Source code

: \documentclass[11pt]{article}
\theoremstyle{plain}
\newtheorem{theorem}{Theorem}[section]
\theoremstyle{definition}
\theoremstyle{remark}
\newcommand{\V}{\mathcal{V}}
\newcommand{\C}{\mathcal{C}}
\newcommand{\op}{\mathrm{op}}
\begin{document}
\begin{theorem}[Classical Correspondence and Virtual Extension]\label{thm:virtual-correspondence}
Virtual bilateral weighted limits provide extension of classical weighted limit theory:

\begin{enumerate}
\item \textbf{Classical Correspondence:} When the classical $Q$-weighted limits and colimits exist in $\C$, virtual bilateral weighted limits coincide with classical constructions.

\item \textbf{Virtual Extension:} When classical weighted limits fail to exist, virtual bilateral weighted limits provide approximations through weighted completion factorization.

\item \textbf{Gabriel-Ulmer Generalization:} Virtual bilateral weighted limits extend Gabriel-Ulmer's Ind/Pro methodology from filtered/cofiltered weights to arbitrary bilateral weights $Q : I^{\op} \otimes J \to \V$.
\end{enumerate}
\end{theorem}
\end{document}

* * *

The full listing is to be written out again, exactly as shown.

=== EXERCISE RESPONSE ===
Source code

: \documentclass[11pt]{article}
\theoremstyle{plain}
\newtheorem{theorem}{Theorem}[section]
\theoremstyle{definition}
\theoremstyle{remark}
\newcommand{\V}{\mathcal{V}}
\newcommand{\C}{\mathcal{C}}
\newcommand{\op}{\mathrm{op}}
\begin{document}
\begin{theorem}[Classical Correspondence and Virtual Extension]\label{thm:virtual-correspondence}
Virtual bilateral weighted limits provide extension of classical weighted limit theory:

\begin{enumerate}
\item \textbf{Classical Correspondence:} When the classical $Q$-weighted limits and colimits exist in $\C$, virtual bilateral weighted limits coincide with classical constructions.

\item \textbf{Virtual Extension:} When classical weighted limits fail to exist, virtual bilateral weighted limits provide approximations through weighted completion factorization.

\item \textbf{Gabriel-Ulmer Generalization:} Virtual bilateral weighted limits extend Gabriel-Ulmer's Ind/Pro methodology from filtered/cofiltered weights to arbitrary bilateral weights $Q : I^{\op} \otimes J \to \V$.
\end{enumerate}
\end{theorem}
\end{document}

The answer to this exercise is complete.